A. No warrant upon the state treasury for the disbursement of funds shall be issued except upon the determination of the division and the state agency that the amount of the expenditure:
(1) does not exceed the appropriation made to the state agency; and
(2) does not exceed the periodic allotment made to the state agency or the unencumbered balance of funds at its disposal unless the warrant includes federal funds that will be receipted based upon established warrant-clearing patterns.
B. The division may implement and perform internal pre-audit and post-audit procedures to monitor and enforce compliance with the provisions of this section. The pre-audit and post-audit procedures may be applied on a stratified or statistical basis.

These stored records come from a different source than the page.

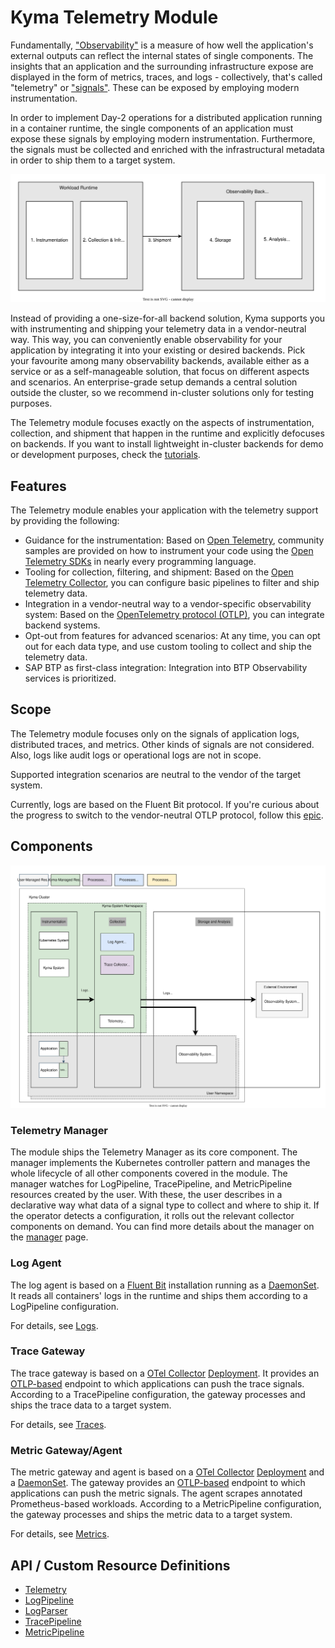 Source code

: 
# Kyma Telemetry Module

Fundamentally, ["Observability"](https://opentelemetry.io/docs/concepts/observability-primer/) is a measure of how well the application's external outputs can reflect the internal states of single components. The insights that an application and the surrounding infrastructure expose are displayed in the form of metrics, traces, and logs - collectively, that's called "telemetry" or ["signals"](https://opentelemetry.io/docs/concepts/signals/). These can be exposed by employing modern instrumentation.

In order to implement Day-2 operations for a distributed application running in a container runtime, the single components of an application must expose these signals by employing modern instrumentation. Furthermore, the signals must be collected and enriched with the infrastructural metadata in order to ship them to a target system.

![Stages of Observability](./assets/general-stages.drawio.svg)

Instead of providing a one-size-for-all backend solution, Kyma supports you with instrumenting and shipping your telemetry data in a vendor-neutral way. This way, you can conveniently enable observability for your application by integrating it into your existing or desired backends. Pick your favourite among many observability backends, available either as a service or as a self-manageable solution, that focus on different aspects and scenarios. An enterprise-grade setup demands a central solution outside the cluster, so we recommend in-cluster solutions only for testing purposes.

The Telemetry module focuses exactly on the aspects of instrumentation, collection, and shipment that happen in the runtime and explicitly defocuses on backends. If you want to install lightweight in-cluster backends for demo or development purposes, check the [tutorials](05-tutorials.md).

## Features

The Telemetry module enables your application with the telemetry support by providing the following:

- Guidance for the instrumentation: Based on [Open Telemetry](https://opentelemetry.io/), community samples are provided on how to instrument your code using the [Open Telemetry SDKs](https://opentelemetry.io/docs/instrumentation/) in nearly every programming language.
- Tooling for collection, filtering, and shipment: Based on the [Open Telemetry Collector](https://opentelemetry.io/docs/collector/), you can configure basic pipelines to filter and ship telemetry data.
- Integration in a vendor-neutral way to a vendor-specific observability system: Based on the [OpenTelemetry protocol (OTLP)](https://opentelemetry.io/docs/reference/specification/protocol/), you can integrate backend systems.
- Opt-out from features for advanced scenarios: At any time, you can opt out for each data type, and use custom tooling to collect and ship the telemetry data.
- SAP BTP as first-class integration: Integration into BTP Observability services is prioritized.

## Scope

The Telemetry module focuses only on the signals of application logs, distributed traces, and metrics. Other kinds of signals are not considered. Also, logs like audit logs or operational logs are not in scope.

Supported integration scenarios are neutral to the vendor of the target system.

Currently, logs are based on the Fluent Bit protocol. If you're curious about the progress to switch to the vendor-neutral OTLP protocol, follow this [epic](https://github.com/kyma-project/kyma/issues/16307).


## Components

![Components](./assets/general-components.drawio.svg)

### Telemetry Manager

The module ships the Telemetry Manager as its core component. The manager implements the Kubernetes controller pattern and manages the whole lifecycle of all other components covered in the module. The manager watches for LogPipeline, TracePipeline, and MetricPipeline resources created by the user. With these, the user describes in a declarative way what data of a signal type to collect and where to ship it.
If the operator detects a configuration, it rolls out the relevant collector components on demand.
You can find more details about the manager on the [manager](./01-manager.md) page.

### Log Agent

The log agent is based on a [Fluent Bit](https://fluentbit.io/) installation running as a [DaemonSet](https://kubernetes.io/docs/concepts/workloads/controllers/daemonset/). It reads all containers' logs in the runtime and ships them according to a LogPipeline configuration.

For details, see [Logs](./02-logs.md).

### Trace Gateway

The trace gateway is based on a [OTel Collector](https://opentelemetry.io/docs/collector/) [Deployment](https://kubernetes.io/docs/concepts/workloads/controllers/deployment/). It provides an [OTLP-based](https://opentelemetry.io/docs/reference/specification/protocol/) endpoint to which applications can push the trace signals. According to a TracePipeline configuration, the gateway processes and ships the trace data to a target system.

For details, see [Traces](./03-traces.md).

### Metric Gateway/Agent

The metric gateway and agent is based on a [OTel Collector](https://opentelemetry.io/docs/collector/) [Deployment](https://kubernetes.io/docs/concepts/workloads/controllers/deployment/) and a [DaemonSet](https://kubernetes.io/docs/concepts/workloads/controllers/daemonset/). The gateway provides an [OTLP-based](https://opentelemetry.io/docs/reference/specification/protocol/) endpoint to which applications can push the metric signals. The agent scrapes annotated Prometheus-based workloads. According to a MetricPipeline configuration, the gateway processes and ships the metric data to a target system.

For details, see [Metrics](./04-metrics.md).

## API / Custom Resource Definitions

- [Telemetry](./resources/01-telemetry.md)
- [LogPipeline](./resources/02-logpipeline.md)
- [LogParser](./resources/03-logparser.md)
- [TracePipeline](./resources/04-tracepipeline.md)
- [MetricPipeline](./resources/05-metricpipeline.md)
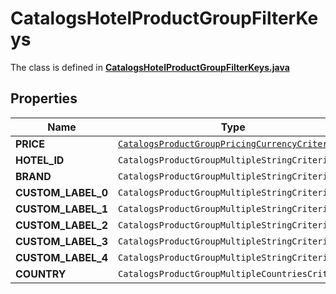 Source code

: 

# CatalogsHotelProductGroupFilterKeys

The class is defined in **[CatalogsHotelProductGroupFilterKeys.java](../../src/main/java/org/openapitools/model/CatalogsHotelProductGroupFilterKeys.java)**

## Properties

Name | Type | Description | Notes
------------ | ------------- | ------------- | -------------
**PRICE** | [`CatalogsProductGroupPricingCurrencyCriteria`](CatalogsProductGroupPricingCurrencyCriteria.md) |  | 
**HOTEL_ID** | `CatalogsProductGroupMultipleStringCriteria` |  | 
**BRAND** | `CatalogsProductGroupMultipleStringCriteria` |  | 
**CUSTOM_LABEL_0** | `CatalogsProductGroupMultipleStringCriteria` |  | 
**CUSTOM_LABEL_1** | `CatalogsProductGroupMultipleStringCriteria` |  | 
**CUSTOM_LABEL_2** | `CatalogsProductGroupMultipleStringCriteria` |  | 
**CUSTOM_LABEL_3** | `CatalogsProductGroupMultipleStringCriteria` |  | 
**CUSTOM_LABEL_4** | `CatalogsProductGroupMultipleStringCriteria` |  | 
**COUNTRY** | `CatalogsProductGroupMultipleCountriesCriteria` |  | 











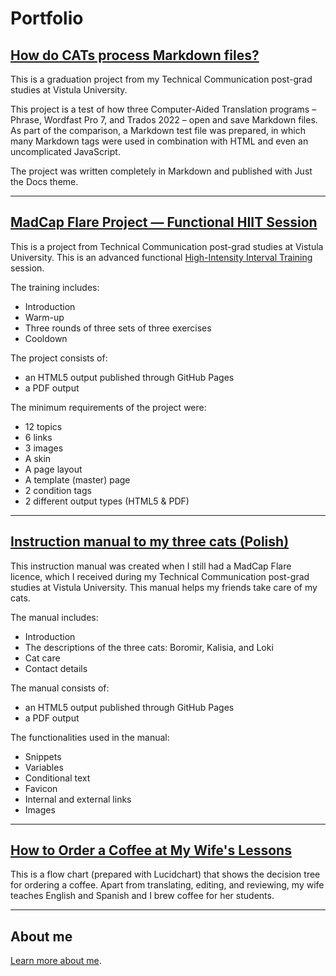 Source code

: Portfolio
===

## [How do CATs process Markdown files?](https://pj-woz.github.io/cats-vs-markdown/)

This is a graduation project from my Technical Communication post-grad studies at Vistula University.

This project is a test of how three Computer-Aided Translation programs – Phrase, Wordfast Pro 7, and Trados 2022 – open and save Markdown files. As part of the comparison, a Markdown test file was prepared, in which many Markdown tags were used in combination with HTML and even an uncomplicated JavaScript.

The project was written completely in Markdown and published with Just the Docs theme.

---

## [MadCap Flare Project — Functional HIIT Session](https://pj-woz.github.io/MCF-Zaliczenie/)

This is a project from Technical Communication post-grad studies at Vistula University. This is an advanced functional [High-Intensity Interval Training](https://en.wikipedia.org/wiki/High-intensity_interval_training) session.

The training includes:
- Introduction
- Warm-up
- Three rounds of three sets of three exercises
- Cooldown

The project consists of:
- an HTML5 output published through GitHub Pages
- a PDF output

The minimum requirements of the project were:
- 12 topics
- 6 links
- 3 images
- A skin
- A page layout
- A template (master) page
- 2 condition tags
- 2 different output types (HTML5 & PDF)

---

## [Instruction manual to my three cats (Polish)](https://pj-woz.github.io/instrukcja-kotki/)

This instruction manual was created when I still had a MadCap Flare licence, which I received during my Technical Communication post-grad studies at Vistula University. This manual helps my friends take care of my cats.

The manual includes:
- Introduction
- The descriptions of the three cats: Boromir, Kalisia, and Loki
- Cat care
- Contact details

The manual consists of:
- an HTML5 output published through GitHub Pages
- a PDF output

The functionalities used in the manual:
- Snippets
- Variables
- Conditional text
- Favicon
- Internal and external links
- Images

---

## [How to Order a Coffee at My Wife's Lessons]()

This is a flow chart (prepared with Lucidchart) that shows the decision tree for ordering a coffee. Apart from translating, editing, and reviewing, my wife teaches English and Spanish and I brew coffee for her students.

---

## About me

[Learn more about me](./ABOUT.md).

C. A state agency shall determine that a proposed expenditure is for a public benefit and purpose consistent with the related appropriation and is necessary to carry out the statutory mission of the state agency prior to committing the state to the transaction.
History: 1953 Comp., § 11-2-68, enacted by Laws 1957, ch. 252, § 7; 1977, ch. 247, § 118; 1993, ch. 105, § 3; 2003, ch. 273, § 4.
The 2003 amendment, effective July 1, 2003, added present designation Subsection A and redesignated former Subsections A and B as Paragraphs A(1) and (2); substituted "division and the state agency" for "financial control division" in present Subsection A; inserted "state" preceding "agency" in Paragraphs A(1) and (2); deleted Subsection C which read: "is for a purpose included within the appropriation or otherwise authorized by law"; and added present Subsections B and C.
The 1993 amendment, effective June 18, 1993, added the language beginning "unless the warrant" at the end of Subsection B.
Responsibility for determining propriety of funds to be disbursed. — The responsibility for determining that funds to be disbursed from the state treasurer are paid for a proper and legal purpose falls upon the department of finance and administration and more specifically upon the division of financial control. 1961 Op. Att'y Gen. No. 61-09.
Reimbursement of sheriff for payment of guard's authorized expenses. — If a sheriff has expended his own money in payment for a guard's authorized expenses, those expenses would therefore be legal expenses of the sheriff for which he could properly be reimbursed. As regards the responsibility of the state auditor (secretary of finance and administration) in determining whether this payment was proper, his responsibility would be fulfilled by determining that a guard actually accompanied the sheriff on the subject trip and that expenses submitted by the sheriff were properly substantiated. 1961 Op. Att'y Gen. No. 61-09.
Effect of section on employee's salary. — This section could have a definite bearing upon an employee's salary if the issuance of the salary exceeds the appropriation made to the agency or exceeds the agency's periodic allotment or its unencumbered balance of funds at its disposal. 1958 Op. Att'y Gen. No. 58-52.